Go through the entries one line at a time, and gather every line that has the word "label".

-- RECORDS SUPPLIED follows --

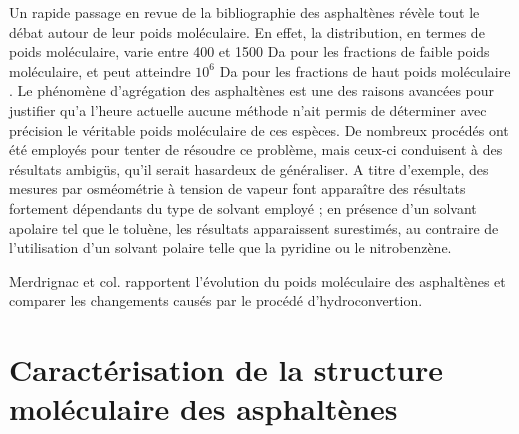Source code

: 	Un rapide passage en revue de la bibliographie des asphaltènes révèle tout le débat autour de leur poids moléculaire. En effet, la distribution, en termes de poids moléculaire, varie entre 400 et 1500 Da pour les fractions de faible poids moléculaire, et peut atteindre $10^{6}$ Da pour les fractions de haut poids moléculaire \cite{mullins2008contrasting}. Le phénomène d'agrégation des asphaltènes est une des raisons avancées pour justifier qu'a l'heure actuelle aucune méthode n'ait permis de déterminer avec précision le véritable poids moléculaire de ces espèces. De nombreux procédés ont été employés pour tenter de résoudre ce problème, mais ceux-ci conduisent à des résultats ambigüs, qu'il serait hasardeux de généraliser. A titre d'exemple, des mesures par osméométrie à tension de vapeur font apparaître des résultats fortement dépendants du type de solvant employé ; en présence d'un solvant apolaire tel que le toluène, les résultats apparaissent surestimés, au contraire de l'utilisation d'un solvant polaire telle que la pyridine ou le nitrobenzène. 
	
	
	Merdrignac et col.\cite{merdrignac2006evolution} rapportent l'évolution du poids moléculaire des asphaltènes et comparer les changements causés par le procédé d'hydroconvertion. 
	
	\bigskip
	
	\singlespacing
	\section{Caractérisation de la structure moléculaire des asphaltènes}
	
	
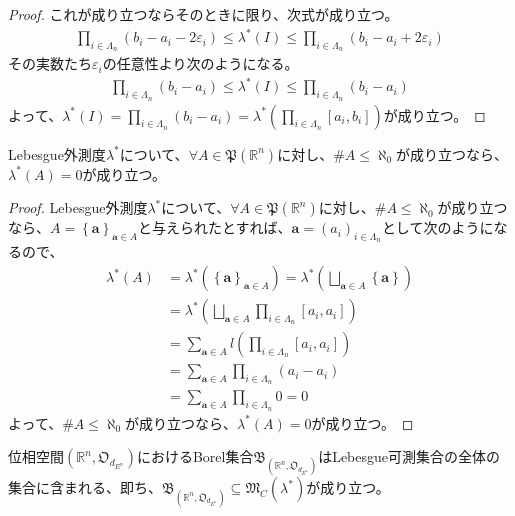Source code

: \documentclass[dvipdfmx]{jsarticle}
\begin{document}
\begin{proof}
これが成り立つならそのときに限り、次式が成り立つ。
\begin{align*}
\prod_{i \in \varLambda_{n}} \left( b_{i} - a_{i} - 2\varepsilon_{i} \right) \leq \lambda^{*}(I) \leq \prod_{i \in \varLambda_{n}} \left( b_{i} - a_{i} + 2\varepsilon_{i} \right)
\end{align*}
その実数たち$\varepsilon_{i}$の任意性より次のようになる。
\begin{align*}
\prod_{i \in \varLambda_{n}} \left( b_{i} - a_{i} \right) \leq \lambda^{*}(I) \leq \prod_{i \in \varLambda_{n}} \left( b_{i} - a_{i} \right)
\end{align*}
よって、$\lambda^{*}(I) = \prod_{i \in \varLambda_{n}} \left( b_{i} - a_{i} \right) = \lambda^{*}\left( \prod_{i \in \varLambda_{n}} \left[ a_{i},b_{i} \right] \right)$が成り立つ。
\end{proof}
\begin{thm}\label{4.5.4.10}
Lebesgue外測度$\lambda^{*}$について、$\forall A \in \mathfrak{P}\left( \mathbb{R}^{n} \right)$に対し、$\#A \leq \aleph_{0}$が成り立つなら、$\lambda^{*}(A) = 0$が成り立つ。
\end{thm}
\begin{proof}
Lebesgue外測度$\lambda^{*}$について、$\forall A \in \mathfrak{P}\left( \mathbb{R}^{n} \right)$に対し、$\#A \leq \aleph_{0}$が成り立つなら、$A = \left\{ \mathbf{a} \right\}_{\mathbf{a} \in A}$と与えられたとすれば、$\mathbf{a} = \left( a_{i} \right)_{i \in \varLambda_{n}}$として次のようになるので、
\begin{align*}
\lambda^{*}(A) &= \lambda^{*}\left( \left\{ \mathbf{a} \right\}_{\mathbf{a} \in A} \right) = \lambda^{*}\left( \bigsqcup_{\mathbf{a} \in A} \left\{ \mathbf{a} \right\} \right)\\
&= \lambda^{*}\left( \bigsqcup_{\mathbf{a} \in A} {\prod_{i \in \varLambda_{n}} \left[ a_{i},a_{i} \right]} \right)\\
&= \sum_{\mathbf{a} \in A} {l\left( \prod_{i \in \varLambda_{n}} \left[ a_{i},a_{i} \right] \right)}\\
&= \sum_{\mathbf{a} \in A} {\prod_{i \in \varLambda_{n}} \left( a_{i} - a_{i} \right)}\\
&= \sum_{\mathbf{a} \in A} {\prod_{i \in \varLambda_{n}} 0} = 0
\end{align*}
よって、$\#A \leq \aleph_{0}$が成り立つなら、$\lambda^{*}(A) = 0$が成り立つ。
\end{proof}
\begin{thm}\label{4.5.4.11}
位相空間$\left( \mathbb{R}^{n},\mathfrak{O}_{d_{E^{n}}} \right)$におけるBorel集合$\mathfrak{B}_{\left( \mathbb{R}^{n},\mathfrak{O}_{d_{E^{n}}} \right)}$はLebesgue可測集合の全体の集合に含まれる、即ち、$\mathfrak{B}_{\left( \mathbb{R}^{n},\mathfrak{O}_{d_{E^{n}}} \right)} \subseteq \mathfrak{M}_{C}\left( \lambda^{*} \right)$が成り立つ。
\end{thm}
\end{document}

-- RECORDS SUPPLIED concluded --

| YOUR RESPONSE |
\begin{thm}\label{4.5.4.10}
\begin{thm}\label{4.5.4.11}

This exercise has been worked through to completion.